- What needs to be done -
Reproduce every line below exactly as written; do not include the images.

- Given entries -
+---+
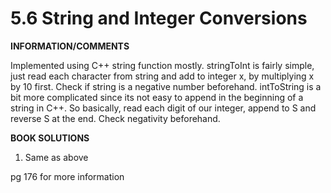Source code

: <h1>5.6 String and Integer Conversions </h1>

**INFORMATION/COMMENTS**

Implemented using C++ string function mostly. stringToInt is fairly simple, just read each character from string and add to integer x, by multiplying x by 10 first. Check if string is a negative number beforehand. intToString is a bit more complicated since its not easy to append in the beginning of a string in C++. So basically, read each digit of our integer, append to S and reverse S at the end. Check negativity beforehand. 

**BOOK SOLUTIONS**

1. Same as above

pg 176 for more information
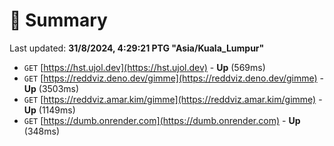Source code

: # 📖 Summary
Last updated: **31/8/2024, 4:29:21 PTG "Asia/Kuala_Lumpur"**

- `GET` [https://hst.ujol.dev](https://hst.ujol.dev) - **Up** (569ms)
- `GET` [https://reddviz.deno.dev/gimme](https://reddviz.deno.dev/gimme) - **Up** (3503ms)
- `GET` [https://reddviz.amar.kim/gimme](https://reddviz.amar.kim/gimme) - **Up** (1149ms)
- `GET` [https://dumb.onrender.com](https://dumb.onrender.com) - **Up** (348ms)
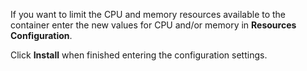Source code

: &NewLine;

If you want to limit the CPU and memory resources available to the container enter the new values for CPU and/or memory in **Resources Configuration**.

Click **Install** when finished entering the configuration settings.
+---+
- Task output -
Source code

: <h1>5.6 String and Integer Conversions </h1>

**INFORMATION/COMMENTS**

Implemented using C++ string function mostly. stringToInt is fairly simple, just read each character from string and add to integer x, by multiplying x by 10 first. Check if string is a negative number beforehand. intToString is a bit more complicated since its not easy to append in the beginning of a string in C++. So basically, read each digit of our integer, append to S and reverse S at the end. Check negativity beforehand. 

**BOOK SOLUTIONS**

1. Same as above

pg 176 for more information
Source code

: # 📖 Summary
Last updated: **31/8/2024, 4:29:21 PTG "Asia/Kuala_Lumpur"**

- `GET` [https://hst.ujol.dev](https://hst.ujol.dev) - **Up** (569ms)
- `GET` [https://reddviz.deno.dev/gimme](https://reddviz.deno.dev/gimme) - **Up** (3503ms)
- `GET` [https://reddviz.amar.kim/gimme](https://reddviz.amar.kim/gimme) - **Up** (1149ms)
- `GET` [https://dumb.onrender.com](https://dumb.onrender.com) - **Up** (348ms)
Source code

: &NewLine;

If you want to limit the CPU and memory resources available to the container enter the new values for CPU and/or memory in **Resources Configuration**.

Click **Install** when finished entering the configuration settings.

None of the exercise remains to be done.